Antes de ser madre, a los treinta y tres, recuerdo preguntándome cuándo envejecería, tenía treinta y dos y me veía igual que a los veinte. Fue una tarde en la biblioteca, cuando al año de dar a luz me hice un selfi y no me reconocía; había algo nuevo en mi rostro, sobre todo en mis ojos: más ojeras, grasa, párpados. No la publiqué. Después ese efecto se pasó, y mi cara volvió de nuevo a ser casi como la de antes. Casi como la de antes porque estos avisos no son ilusorios, de leve sombra pasan al rasgo.
Mientras ocurren, está esta foto. Estás tú. En plena transformación, con días con el rostro que luce una piel jugosa y nutrida, ¿quién diría 40? y otros, totalmente ajado. Es como si éste viajase del pasado al futuro intentando figurarse qué apariencia tendrá mañana. Como la industria de la cosmética sabe a ciencia exacta que esto pasa, interviene prometiéndote esa piel que a veces, cada vez menos, te encuentras en el espejo. Y te aferras.
En el museo Van Gogh de Amsterdam, hay un cuadro precioso del artista que muestra las ramas de un almendro en flor. El lienzo, pese a la aparente quietud del tema (ver florecer uno) está continuamente transformándose delante de nuestra mirada, moviéndose de aquí allá, mediante toques en negro, hojas giradas, ramas nervadas. No has terminado de ver una flor nacer, cuando notas que otra hoja está a punto de brotar, en otra parte del cuadro, como por acto de magia; como ocurre con los recién nacidos, que a cada hora sus movimientos primorosos se van transformando: miras y miras, intentando detener un instante que te permita comprender tal amor, pero es imposible. Para captar de un golpe todo el movimiento que emana del cuadro, pruebas a alejarte unos pasos, pero inesperadamente se detiene. Van Gogh ha pintado las ramas de un almendro, un fragmento, no todo el árbol, como si ya supiera lo inalcanzable de tal empresa y te muestra un detalle, un fragmento de lo que tienes en este preciso momento: un trozo de cielo.

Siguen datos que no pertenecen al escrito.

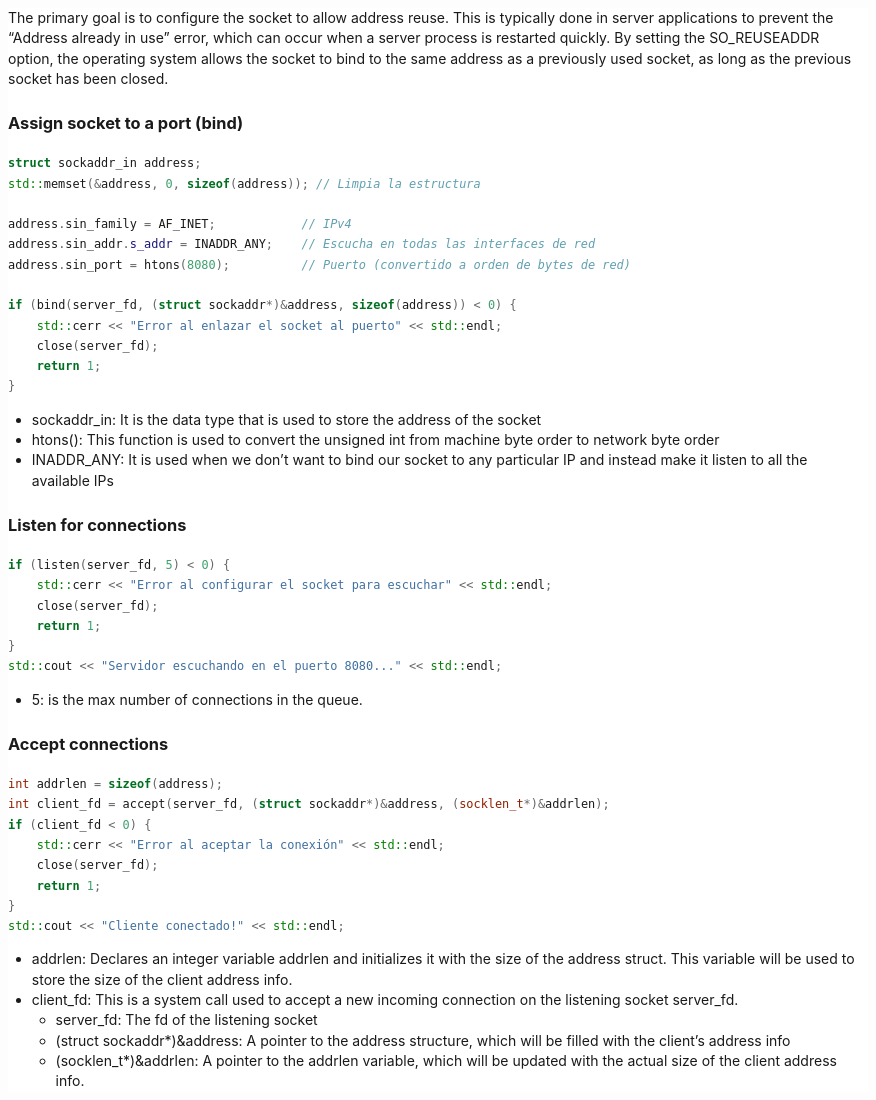 The primary goal is to configure the socket to allow address reuse. This is typically done in server applications to prevent the “Address already in use” error, which can occur when a server process is restarted quickly. By setting the SO_REUSEADDR option, the operating system allows the socket to bind to the same address as a previously used socket, as long as the previous socket has been closed.

### Assign socket to a port (bind)

```cpp
struct sockaddr_in address;
std::memset(&address, 0, sizeof(address)); // Limpia la estructura

address.sin_family = AF_INET;            // IPv4
address.sin_addr.s_addr = INADDR_ANY;    // Escucha en todas las interfaces de red
address.sin_port = htons(8080);          // Puerto (convertido a orden de bytes de red)

if (bind(server_fd, (struct sockaddr*)&address, sizeof(address)) < 0) {
    std::cerr << "Error al enlazar el socket al puerto" << std::endl;
    close(server_fd);
    return 1;
}
```

- sockaddr_in: It is the data type that is used to store the address of the socket
- htons(): This function is used to convert the unsigned int from machine byte order to network byte order
- INADDR_ANY: It is used when we don’t want to bind our socket to any particular IP and instead make it listen to all the available IPs

### Listen for connections

```cpp
if (listen(server_fd, 5) < 0) {
    std::cerr << "Error al configurar el socket para escuchar" << std::endl;
    close(server_fd);
    return 1;
}
std::cout << "Servidor escuchando en el puerto 8080..." << std::endl;

```

- 5: is the max number of connections in the queue.

### Accept connections

```cpp
int addrlen = sizeof(address);
int client_fd = accept(server_fd, (struct sockaddr*)&address, (socklen_t*)&addrlen);
if (client_fd < 0) {
    std::cerr << "Error al aceptar la conexión" << std::endl;
    close(server_fd);
    return 1;
}
std::cout << "Cliente conectado!" << std::endl;

```
- addrlen: Declares an integer variable addrlen and initializes it with the size of the address struct. This variable will be used to store the size of the client address info.
- client_fd: This is a system call used to accept a new incoming connection on the listening socket server_fd.
    - server_fd: The fd of the listening socket
    - (struct sockaddr*)&address: A pointer to the address structure, which will be filled with the client’s address info
    - (socklen_t*)&addrlen: A pointer to the addrlen variable, which will be updated with the actual size of the client address info.
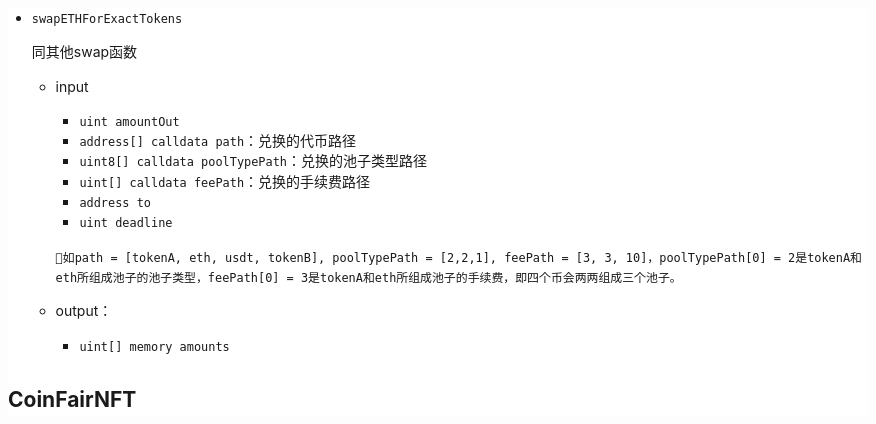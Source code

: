 - `swapETHForExactTokens`

  同其他swap函数

  - input

    - `uint amountOut`
    - `address[] calldata path`：兑换的代币路径
    - `uint8[] calldata poolTypePath`：兑换的池子类型路径
    - `uint[] calldata feePath`：兑换的手续费路径
    - `address to`
    - `uint deadline`

    ```
    🔴如path = [tokenA, eth, usdt, tokenB], poolTypePath = [2,2,1], feePath = [3, 3, 10]，poolTypePath[0] = 2是tokenA和eth所组成池子的池子类型，feePath[0] = 3是tokenA和eth所组成池子的手续费，即四个币会两两组成三个池子。
    ```

  - output：

    - `uint[] memory amounts`

## CoinFairNFT
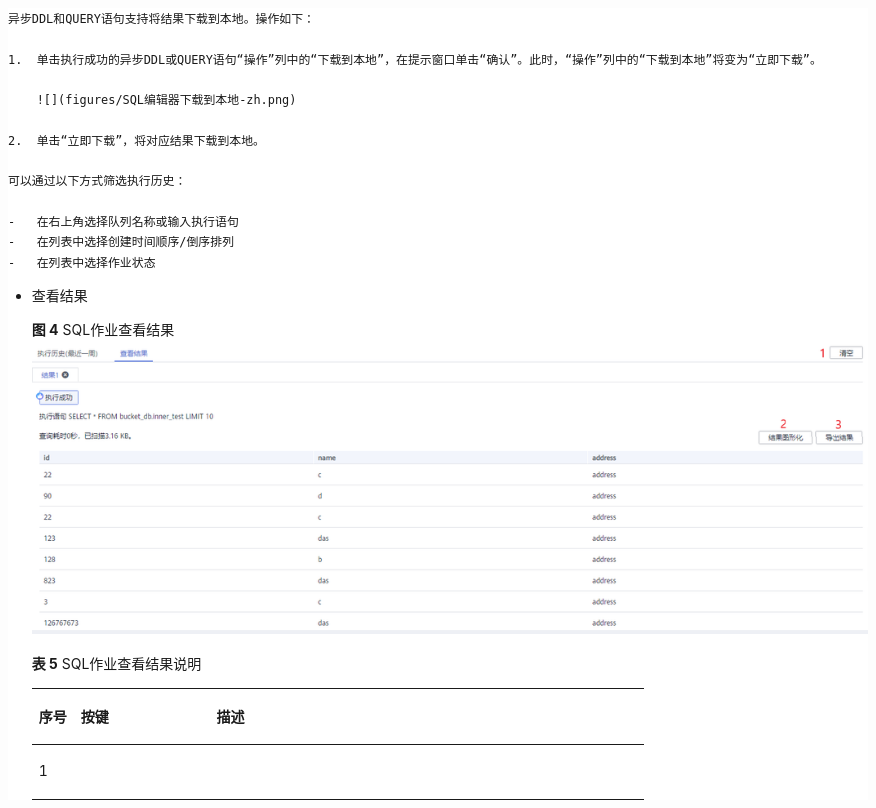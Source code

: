     异步DDL和QUERY语句支持将结果下载到本地。操作如下：

    1.  单击执行成功的异步DDL或QUERY语句“操作”列中的“下载到本地”，在提示窗口单击“确认”。此时，“操作”列中的“下载到本地”将变为“立即下载”。

        ![](figures/SQL编辑器下载到本地-zh.png)

    2.  单击“立即下载”，将对应结果下载到本地。

    可以通过以下方式筛选执行历史：

    -   在右上角选择队列名称或输入执行语句
    -   在列表中选择创建时间顺序/倒序排列
    -   在列表中选择作业状态


-   查看结果

    **图 4**  SQL作业查看结果<a name="fig262581715111"></a>  
    ![](figures/SQL作业查看结果.png "SQL作业查看结果")

    **表 5**  SQL作业查看结果说明

    <a name="table191717406376"></a>
    <table><thead align="left"><tr id="row1517115405378"><th class="cellrowborder" valign="top" width="6.856695072974826%" id="mcps1.2.4.1.1"><p id="p193410351747"><a name="p193410351747"></a><a name="p193410351747"></a>序号</p>
    </th>
    <th class="cellrowborder" valign="top" width="22.17651092173572%" id="mcps1.2.4.1.2"><p id="p9265164803810"><a name="p9265164803810"></a><a name="p9265164803810"></a>按键</p>
    </th>
    <th class="cellrowborder" valign="top" width="70.96679400528944%" id="mcps1.2.4.1.3"><p id="p15268114814387"><a name="p15268114814387"></a><a name="p15268114814387"></a>描述</p>
    </th>
    </tr>
    </thead>
    <tbody><tr id="row156221643340"><td class="cellrowborder" valign="top" width="6.856695072974826%" headers="mcps1.2.4.1.1 "><p id="p66224431446"><a name="p66224431446"></a><a name="p66224431446"></a>1</p>
    </td>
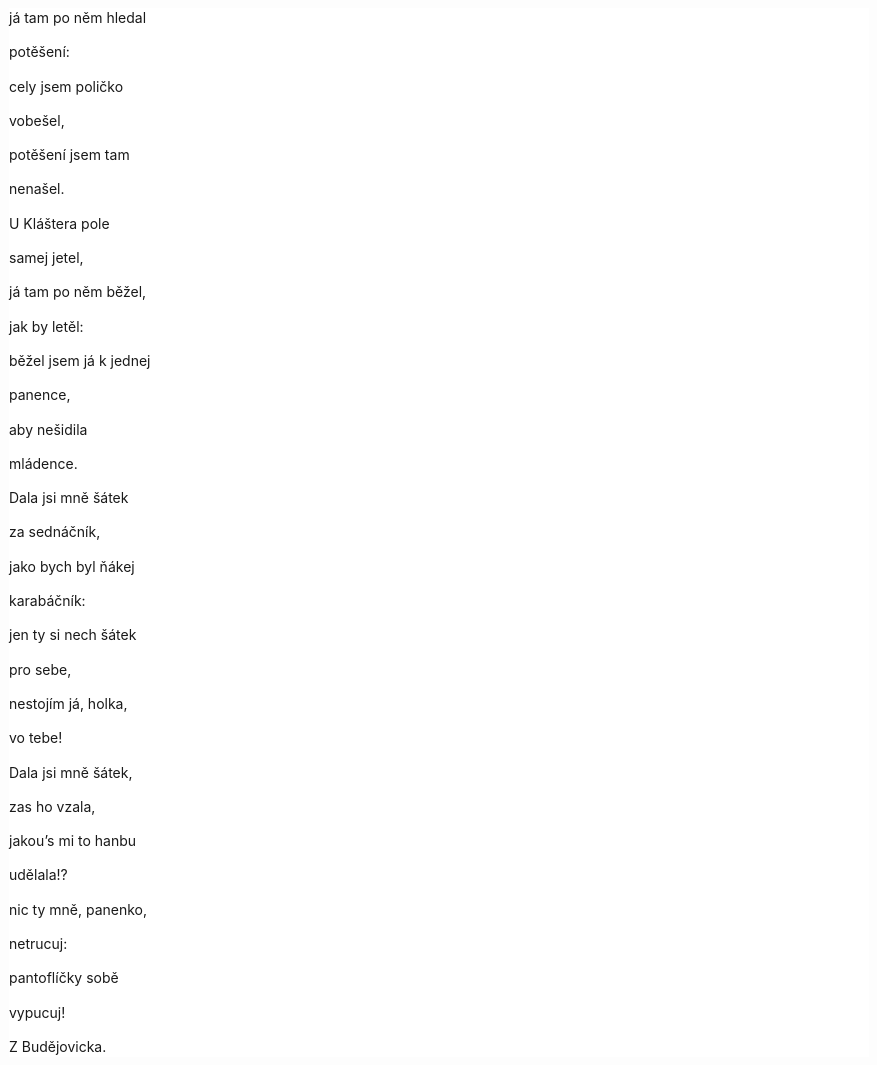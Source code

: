 já tam po něm hledal

potěšení:

cely jsem poličko

vobešel,

potěšení jsem tam

nenašel.

  

U Kláštera pole

samej jetel,

já tam po něm běžel,

jak by letěl:

běžel jsem já k jednej

panence,

aby nešidila

mládence.

  

Dala jsi mně šátek

za sednáčník,

jako bych byl ňákej

karabáčník:

jen ty si nech šátek

pro sebe,

nestojím já, holka,

vo tebe!

  

Dala jsi mně šátek,

zas ho vzala,

jakou’s mi to hanbu

udělala!?

nic ty mně, panenko,

netrucuj:

pantoflíčky sobě

vypucuj!

Z Budějovicka.
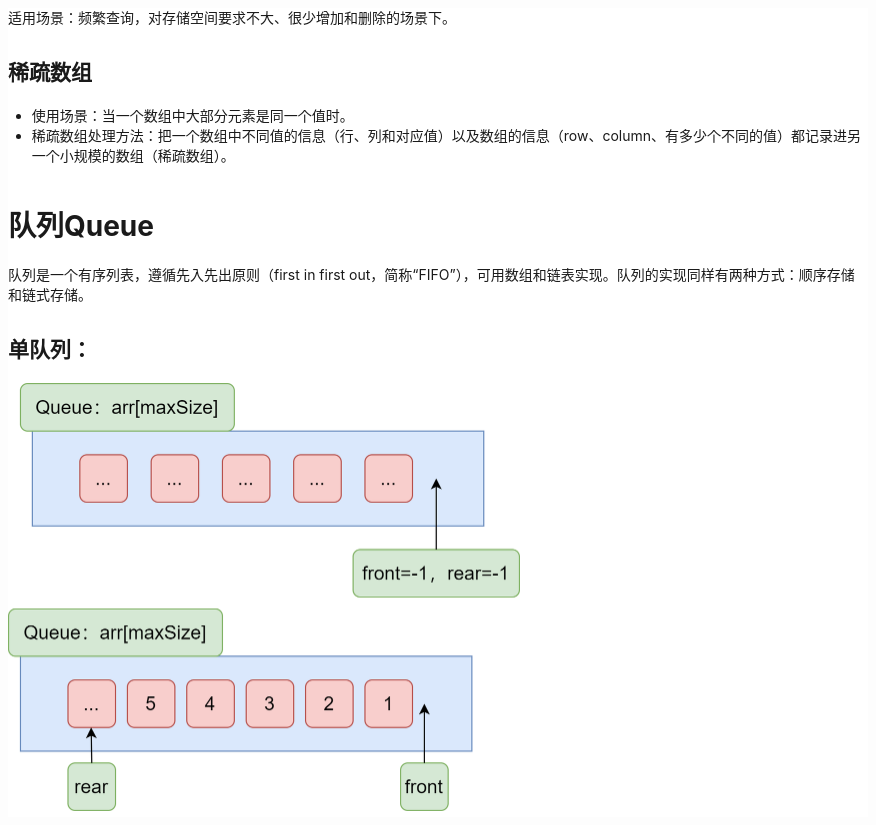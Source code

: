 适用场景：频繁查询，对存储空间要求不大、很少增加和删除的场景下。

## 稀疏数组

- 使用场景：当一个数组中大部分元素是同一个值时。
- 稀疏数组处理方法：把一个数组中不同值的信息（行、列和对应值）以及数组的信息（row、column、有多少个不同的值）都记录进另一个小规模的数组（稀疏数组）。

# 队列Queue

队列是一个有序列表，遵循先入先出原则（first in first out，简称“FIFO”），可用数组和链表实现。队列的实现同样有两种方式：顺序存储和链式存储。

## **单队列：**

<img src="img/1.1queue_array.png" style="zoom: 50%;" />
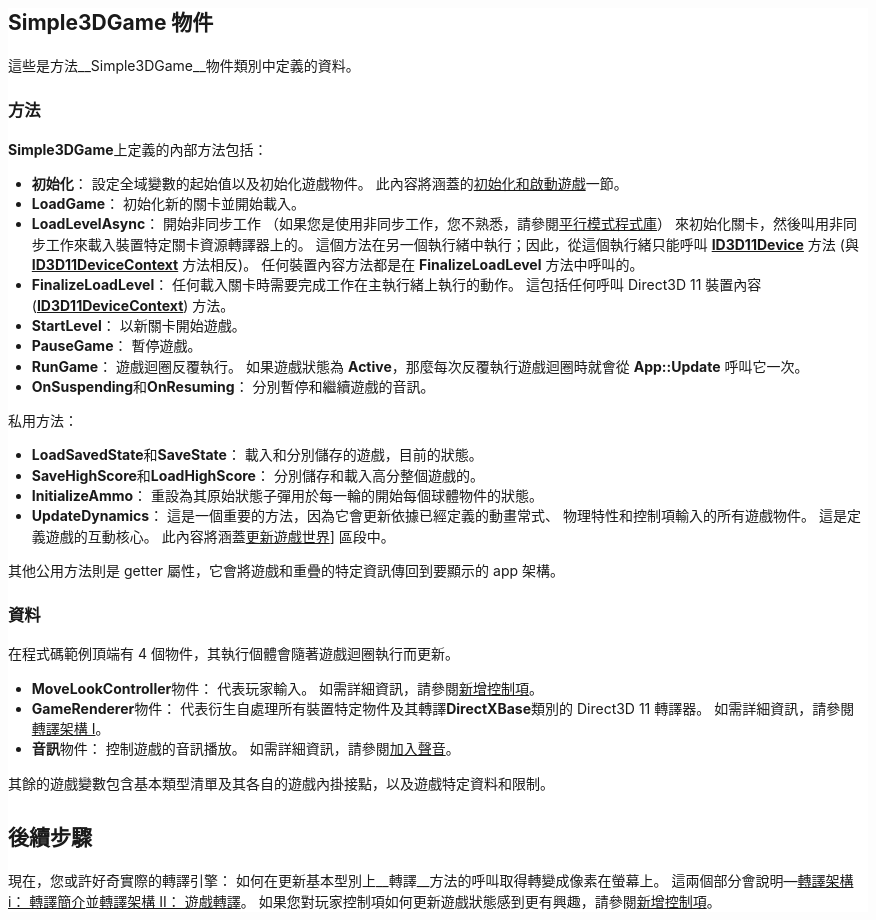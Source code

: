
 ```cpp
```

## <a name="simple3dgame-object"></a>Simple3DGame 物件

這些是方法__Simple3DGame__物件類別中定義的資料。

### <a name="methods"></a>方法

**Simple3DGame**上定義的內部方法包括：

-   **初始化**： 設定全域變數的起始值以及初始化遊戲物件。 此內容將涵蓋的[初始化和啟動遊戲](#initialize-and-start-the-game)一節。
-   **LoadGame**： 初始化新的關卡並開始載入。
-   **LoadLevelAsync**： 開始非同步工作 （如果您是使用非同步工作，您不熟悉，請參閱[平行模式程式庫](https://docs.microsoft.com/cpp/parallel/concrt/parallel-patterns-library-ppl)） 來初始化關卡，然後叫用非同步工作來載入裝置特定關卡資源轉譯器上的。 這個方法在另一個執行緒中執行；因此，從這個執行緒只能呼叫 [**ID3D11Device**](https://msdn.microsoft.com/library/windows/desktop/ff476379) 方法 (與 [**ID3D11DeviceContext**](https://msdn.microsoft.com/library/windows/desktop/ff476385) 方法相反)。 任何裝置內容方法都是在 **FinalizeLoadLevel** 方法中呼叫的。
-   **FinalizeLoadLevel**： 任何載入關卡時需要完成工作在主執行緒上執行的動作。 這包括任何呼叫 Direct3D 11 裝置內容 ([**ID3D11DeviceContext**](https://msdn.microsoft.com/library/windows/desktop/ff476385)) 方法。
-   **StartLevel**： 以新關卡開始遊戲。
-   **PauseGame**： 暫停遊戲。
-   **RunGame**： 遊戲迴圈反覆執行。 如果遊戲狀態為 **Active**，那麼每次反覆執行遊戲迴圈時就會從 **App::Update** 呼叫它一次。
-   **OnSuspending**和**OnResuming**： 分別暫停和繼續遊戲的音訊。

私用方法：

-   **LoadSavedState**和**SaveState**： 載入和分別儲存的遊戲，目前的狀態。
-   **SaveHighScore**和**LoadHighScore**： 分別儲存和載入高分整個遊戲的。
-   **InitializeAmmo**： 重設為其原始狀態子彈用於每一輪的開始每個球體物件的狀態。
-   **UpdateDynamics**： 這是一個重要的方法，因為它會更新依據已經定義的動畫常式、 物理特性和控制項輸入的所有遊戲物件。 這是定義遊戲的互動核心。 此內容將涵蓋[更新遊戲世界](#update-the-game-world)] 區段中。

其他公用方法則是 getter 屬性，它會將遊戲和重疊的特定資訊傳回到要顯示的 app 架構。

### <a name="data"></a>資料

在程式碼範例頂端有 4 個物件，其執行個體會隨著遊戲迴圈執行而更新。

-   **MoveLookController**物件： 代表玩家輸入。 如需詳細資訊，請參閱[新增控制項](tutorial--adding-controls.md)。
-   **GameRenderer**物件： 代表衍生自處理所有裝置特定物件及其轉譯**DirectXBase**類別的 Direct3D 11 轉譯器。 如需詳細資訊，請參閱[轉譯架構 I](tutorial--assembling-the-rendering-pipeline.md)。
-   **音訊**物件： 控制遊戲的音訊播放。 如需詳細資訊，請參閱[加入聲音](tutorial--adding-sound.md)。

其餘的遊戲變數包含基本類型清單及其各自的遊戲內掛接點，以及遊戲特定資料和限制。

## <a name="next-steps"></a>後續步驟

現在，您或許好奇實際的轉譯引擎： 如何在更新基本型別上__轉譯__方法的呼叫取得轉變成像素在螢幕上。 這兩個部分會說明&mdash;[轉譯架構 i： 轉譯簡介](tutorial--assembling-the-rendering-pipeline.md)並[轉譯架構 II： 遊戲轉譯](tutorial-game-rendering.md)。 如果您對玩家控制項如何更新遊戲狀態感到更有興趣，請參閱[新增控制項](tutorial--adding-controls.md)。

Imagino que Rembrandt, a través de sus múltiples autorretratos, intentó captar ese movimiento brusco y suave hacia la edad adulta, la madurez. Esas pinceladas, que creo recordarle, borrosas, pastosas, pero también en ocasiones precisas como el dibujo que proyecta un punta fina. Fondo y ropajes rojizos, ensombrecidos, parduzcos, negros, con algun destelló de luz, que como las estrellas del cielo aún sigue iluminando un tiempo que ya no es el suyo. Está claro que la escultura de Bernini contiene la fuerza, la pasión, el movimiento abrupto de la adolescencia. Estoy en otro lugar, investigaré.